Dithmar & Carow, for respondent.

CASSODAY, C. J. (after stating the facts).

Undoubtedly the statute gives to every person who performs any work or labor, or furnishes any material in digging a well, a lien upon the interest of the owner of any such structure, “or of the interest of the person causing such work or labor to be done, or such materials * * * to be furnished, in and to the land upon which the same is situated, not exceeding 40 acres”; and also provides that “such lien * * * shall also attach to and be a lien upon the real property of any person upon whose premises such improvements are made, such owner having knowledge thereof and consenting thereto, and may be enforced as provided” therein.

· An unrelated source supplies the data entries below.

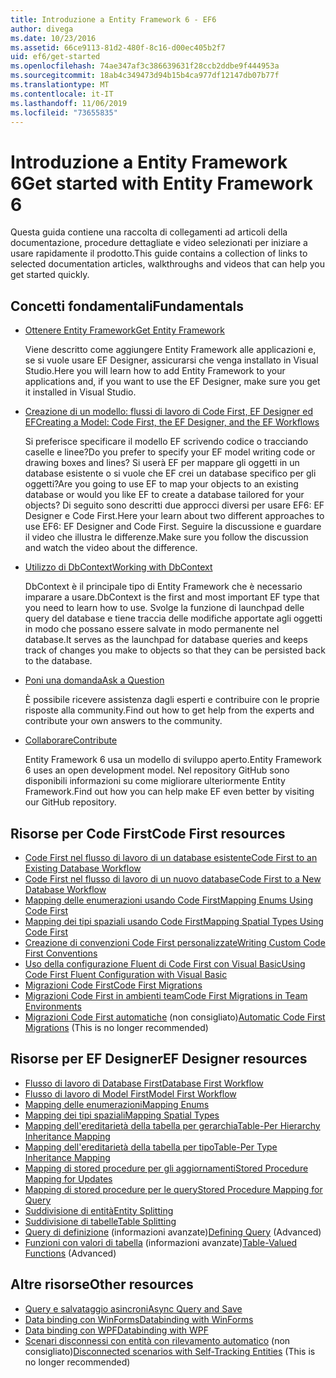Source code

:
 ```yaml
---
title: Introduzione a Entity Framework 6 - EF6
author: divega
ms.date: 10/23/2016
ms.assetid: 66ce9113-81d2-480f-8c16-d00ec405b2f7
uid: ef6/get-started
ms.openlocfilehash: 74ae347af3c386639631f28ccb2ddbe9f444953a
ms.sourcegitcommit: 18ab4c349473d94b15b4ca977df12147db07b77f
ms.translationtype: MT
ms.contentlocale: it-IT
ms.lasthandoff: 11/06/2019
ms.locfileid: "73655835"
---
```

# <a name="get-started-with-entity-framework-6"></a><span data-ttu-id="e5838-102">Introduzione a Entity Framework 6</span><span class="sxs-lookup"><span data-stu-id="e5838-102">Get started with Entity Framework 6</span></span>

<span data-ttu-id="e5838-103">Questa guida contiene una raccolta di collegamenti ad articoli della documentazione, procedure dettagliate e video selezionati per iniziare a usare rapidamente il prodotto.</span><span class="sxs-lookup"><span data-stu-id="e5838-103">This guide contains a collection of links to selected documentation articles, walkthroughs and videos that can help you get started quickly.</span></span>

## <a name="fundamentals"></a><span data-ttu-id="e5838-104">Concetti fondamentali</span><span class="sxs-lookup"><span data-stu-id="e5838-104">Fundamentals</span></span>

* [<span data-ttu-id="e5838-105">Ottenere Entity Framework</span><span class="sxs-lookup"><span data-stu-id="e5838-105">Get Entity Framework</span></span>](~/ef6/fundamentals/install.md)

  <span data-ttu-id="e5838-106">Viene descritto come aggiungere Entity Framework alle applicazioni e, se si vuole usare EF Designer, assicurarsi che venga installato in Visual Studio.</span><span class="sxs-lookup"><span data-stu-id="e5838-106">Here you will learn how to add Entity Framework to your applications and, if you want to use the EF Designer, make sure you get it installed in Visual Studio.</span></span>

* [<span data-ttu-id="e5838-107">Creazione di un modello: flussi di lavoro di Code First, EF Designer ed EF</span><span class="sxs-lookup"><span data-stu-id="e5838-107">Creating a Model: Code First, the EF Designer, and the EF Workflows</span></span>](~/ef6/modeling/index.md)

  <span data-ttu-id="e5838-108">Si preferisce specificare il modello EF scrivendo codice o tracciando caselle e linee?</span><span class="sxs-lookup"><span data-stu-id="e5838-108">Do you prefer to specify your EF model writing code or drawing boxes and lines?</span></span>
<span data-ttu-id="e5838-109">Si userà EF per mappare gli oggetti in un database esistente o si vuole che EF crei un database specifico per gli oggetti?</span><span class="sxs-lookup"><span data-stu-id="e5838-109">Are you going to use EF to map your objects to an existing database or would you like EF to create a database tailored for your objects?</span></span>
<span data-ttu-id="e5838-110">Di seguito sono descritti due approcci diversi per usare EF6: EF Designer e Code First.</span><span class="sxs-lookup"><span data-stu-id="e5838-110">Here your learn about two different approaches to use EF6: EF Designer and Code First.</span></span>
<span data-ttu-id="e5838-111">Seguire la discussione e guardare il video che illustra le differenze.</span><span class="sxs-lookup"><span data-stu-id="e5838-111">Make sure you follow the discussion and watch the video about the difference.</span></span>

* [<span data-ttu-id="e5838-112">Utilizzo di DbContext</span><span class="sxs-lookup"><span data-stu-id="e5838-112">Working with DbContext</span></span>](~/ef6/fundamentals/working-with-dbcontext.md)

  <span data-ttu-id="e5838-113">DbContext è il principale tipo di Entity Framework che è necessario imparare a usare.</span><span class="sxs-lookup"><span data-stu-id="e5838-113">DbContext is the first and most important EF type that you need to learn how to use.</span></span> <span data-ttu-id="e5838-114">Svolge la funzione di launchpad delle query del database e tiene traccia delle modifiche apportate agli oggetti in modo che possano essere salvate in modo permanente nel database.</span><span class="sxs-lookup"><span data-stu-id="e5838-114">It serves as the launchpad for database queries and keeps track of changes you make to objects so that they can be persisted back to the database.</span></span>

* [<span data-ttu-id="e5838-115">Poni una domanda</span><span class="sxs-lookup"><span data-stu-id="e5838-115">Ask a Question</span></span>](~/ef6/resources/get-help.md)

  <span data-ttu-id="e5838-116">È possibile ricevere assistenza dagli esperti e contribuire con le proprie risposte alla community.</span><span class="sxs-lookup"><span data-stu-id="e5838-116">Find out how to get help from the experts and contribute your own answers to the community.</span></span>

* [<span data-ttu-id="e5838-117">Collaborare</span><span class="sxs-lookup"><span data-stu-id="e5838-117">Contribute</span></span>](https://github.com/aspnet/EntityFramework6/)

  <span data-ttu-id="e5838-118">Entity Framework 6 usa un modello di sviluppo aperto.</span><span class="sxs-lookup"><span data-stu-id="e5838-118">Entity Framework 6 uses an open development model.</span></span> <span data-ttu-id="e5838-119">Nel repository GitHub sono disponibili informazioni su come migliorare ulteriormente Entity Framework.</span><span class="sxs-lookup"><span data-stu-id="e5838-119">Find out how you can help make EF even better by visiting our GitHub repository.</span></span>

## <a name="code-first-resources"></a><span data-ttu-id="e5838-120">Risorse per Code First</span><span class="sxs-lookup"><span data-stu-id="e5838-120">Code First resources</span></span>

  - [<span data-ttu-id="e5838-121">Code First nel flusso di lavoro di un database esistente</span><span class="sxs-lookup"><span data-stu-id="e5838-121">Code First to an Existing Database Workflow</span></span>](~/ef6/modeling/code-first/workflows/existing-database.md)
  - [<span data-ttu-id="e5838-122">Code First nel flusso di lavoro di un nuovo database</span><span class="sxs-lookup"><span data-stu-id="e5838-122">Code First to a New Database Workflow</span></span>](~/ef6/modeling/code-first/workflows/new-database.md)
  - [<span data-ttu-id="e5838-123">Mapping delle enumerazioni usando Code First</span><span class="sxs-lookup"><span data-stu-id="e5838-123">Mapping Enums Using Code First</span></span>](~/ef6/modeling/code-first/data-types/enums.md)
  - [<span data-ttu-id="e5838-124">Mapping dei tipi spaziali usando Code First</span><span class="sxs-lookup"><span data-stu-id="e5838-124">Mapping Spatial Types Using Code First</span></span>](~/ef6/modeling/code-first/data-types/spatial.md)
  - [<span data-ttu-id="e5838-125">Creazione di convenzioni Code First personalizzate</span><span class="sxs-lookup"><span data-stu-id="e5838-125">Writing Custom Code First Conventions</span></span>](~/ef6/modeling/code-first/conventions/custom.md)
  - [<span data-ttu-id="e5838-126">Uso della configurazione Fluent di Code First con Visual Basic</span><span class="sxs-lookup"><span data-stu-id="e5838-126">Using Code First Fluent Configuration with Visual Basic</span></span>](~/ef6/modeling/code-first/fluent/vb.md)
  - [<span data-ttu-id="e5838-127">Migrazioni Code First</span><span class="sxs-lookup"><span data-stu-id="e5838-127">Code First Migrations</span></span>](~/ef6/modeling/code-first/migrations/index.md)
  - [<span data-ttu-id="e5838-128">Migrazioni Code First in ambienti team</span><span class="sxs-lookup"><span data-stu-id="e5838-128">Code First Migrations in Team Environments</span></span>](~/ef6/modeling/code-first/migrations/teams.md)
  - <span data-ttu-id="e5838-129">[Migrazioni Code First automatiche](~/ef6/modeling/code-first/migrations/automatic.md) (non consigliato)</span><span class="sxs-lookup"><span data-stu-id="e5838-129">[Automatic Code First Migrations](~/ef6/modeling/code-first/migrations/automatic.md) (This is no longer recommended)</span></span>

## <a name="ef-designer-resources"></a><span data-ttu-id="e5838-130">Risorse per EF Designer</span><span class="sxs-lookup"><span data-stu-id="e5838-130">EF Designer resources</span></span>
  - [<span data-ttu-id="e5838-131">Flusso di lavoro di Database First</span><span class="sxs-lookup"><span data-stu-id="e5838-131">Database First Workflow</span></span>](~/ef6/modeling/designer/workflows/database-first.md)
  - [<span data-ttu-id="e5838-132">Flusso di lavoro di Model First</span><span class="sxs-lookup"><span data-stu-id="e5838-132">Model First Workflow</span></span>](~/ef6/modeling/designer/workflows/model-first.md)
  - [<span data-ttu-id="e5838-133">Mapping delle enumerazioni</span><span class="sxs-lookup"><span data-stu-id="e5838-133">Mapping Enums</span></span>](~/ef6/modeling/designer/data-types/enums.md)
  - [<span data-ttu-id="e5838-134">Mapping dei tipi spaziali</span><span class="sxs-lookup"><span data-stu-id="e5838-134">Mapping Spatial Types</span></span>](~/ef6/modeling/designer/data-types/spatial.md)
  - [<span data-ttu-id="e5838-135">Mapping dell'ereditarietà della tabella per gerarchia</span><span class="sxs-lookup"><span data-stu-id="e5838-135">Table-Per Hierarchy Inheritance Mapping</span></span>](~/ef6/modeling/designer/inheritance/tph.md)
  - [<span data-ttu-id="e5838-136">Mapping dell'ereditarietà della tabella per tipo</span><span class="sxs-lookup"><span data-stu-id="e5838-136">Table-Per Type Inheritance Mapping</span></span>](~/ef6/modeling/designer/inheritance/tpt.md)
  - [<span data-ttu-id="e5838-137">Mapping di stored procedure per gli aggiornamenti</span><span class="sxs-lookup"><span data-stu-id="e5838-137">Stored Procedure Mapping for Updates</span></span>](~/ef6/modeling/designer/stored-procedures/cud.md)
  - [<span data-ttu-id="e5838-138">Mapping di stored procedure per le query</span><span class="sxs-lookup"><span data-stu-id="e5838-138">Stored Procedure Mapping for Query</span></span>](~/ef6/modeling/designer/stored-procedures/query.md)
  - [<span data-ttu-id="e5838-139">Suddivisione di entità</span><span class="sxs-lookup"><span data-stu-id="e5838-139">Entity Splitting</span></span>](~/ef6/modeling/designer/entity-splitting.md)
  - [<span data-ttu-id="e5838-140">Suddivisione di tabelle</span><span class="sxs-lookup"><span data-stu-id="e5838-140">Table Splitting</span></span>](~/ef6/modeling/designer/table-splitting.md)
  - <span data-ttu-id="e5838-141">[Query di definizione](~/ef6/modeling/designer/advanced/defining-query.md) (informazioni avanzate)</span><span class="sxs-lookup"><span data-stu-id="e5838-141">[Defining Query](~/ef6/modeling/designer/advanced/defining-query.md) (Advanced)</span></span>
  - <span data-ttu-id="e5838-142">[Funzioni con valori di tabella](~/ef6/modeling/designer/advanced/tvfs.md) (informazioni avanzate)</span><span class="sxs-lookup"><span data-stu-id="e5838-142">[Table-Valued Functions](~/ef6/modeling/designer/advanced/tvfs.md) (Advanced)</span></span>

## <a name="other-resources"></a><span data-ttu-id="e5838-143">Altre risorse</span><span class="sxs-lookup"><span data-stu-id="e5838-143">Other resources</span></span>
  - [<span data-ttu-id="e5838-144">Query e salvataggio asincroni</span><span class="sxs-lookup"><span data-stu-id="e5838-144">Async Query and Save</span></span>](~/ef6/fundamentals/async.md)
  - [<span data-ttu-id="e5838-145">Data binding con WinForms</span><span class="sxs-lookup"><span data-stu-id="e5838-145">Databinding with WinForms</span></span>](~/ef6/fundamentals/databinding/winforms.md)
  - [<span data-ttu-id="e5838-146">Data binding con WPF</span><span class="sxs-lookup"><span data-stu-id="e5838-146">Databinding with WPF</span></span>](~/ef6/fundamentals/databinding/wpf.md)
  - <span data-ttu-id="e5838-147">[Scenari disconnessi con entità con rilevamento automatico](~/ef6/fundamentals/disconnected-entities/self-tracking-entities/walkthrough.md) (non consigliato)</span><span class="sxs-lookup"><span data-stu-id="e5838-147">[Disconnected scenarios with Self-Tracking Entities](~/ef6/fundamentals/disconnected-entities/self-tracking-entities/walkthrough.md) (This is no longer recommended)</span></span>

Section 3314, St. 1898. This last provision was incorporated into the section by the amendment of 1885. Chapter 349, p. 322, Laws 1885.

The important question in the case is whether upon the facts in the record the plaintiff is entitled to a lien by virtue of that amendment. Seven years prior to that enactment, it was held by this court that no lien could be enforced for a building erected on the land of a married woman, under a contract with her husband, in his own name, and not as her agent, notwithstanding the building was so constructed “with the full knowledge, consent, and approbation” of the wife, who daily viewed and inspected the work while in process of construction. This was on the ground that there was no personal liability of the wife. Lauer v. Bandow, 43 Wis. 556, 28 Am. Rep. 571. Such ruling was followed by other cases to the same effect: Leismann v. Lovely, 45 Wis. 420;Wright v. Hood, 49 Wis. 235, 5 N. W. 488;Challoner v. Bouck, 56 Wis. 652, 656, 14 N. W. 810;Engfer v. Roemer, 71 Wis. 11, 15, 36 N. W. 618;Heath v. Solles, 73 Wis. 217, 222, 40 N. W. 804, 806. This last case was decided three years after the amendment, and it is therein stated, in the opinion of Mr. Justice Taylor, that the amendment “was intended to change the law as theretofore existing in this state, as interpreted by the decisions of this court.” It is there further said that: “If the owner permits a husband or wife, child, parent, or a stranger to erect a building on his or her land, with his or her knowledge and consent, under the clear meaning of the statute his or her interest in the real estate is charged with a lien for the unpaid work or materials.” To the same effect: North v. La Flesh, 73 Wis. 520, 529, 41 N. W. 633;Edwards & McCulloch Lumber Co. v. Mosher, 88 Wis. 672, 676, 60 N. W. 264. In a later case it was held, in effect, that where the contract for the improvement of a building owned by a wife was made by the husband in his own name, and not as agent, without any...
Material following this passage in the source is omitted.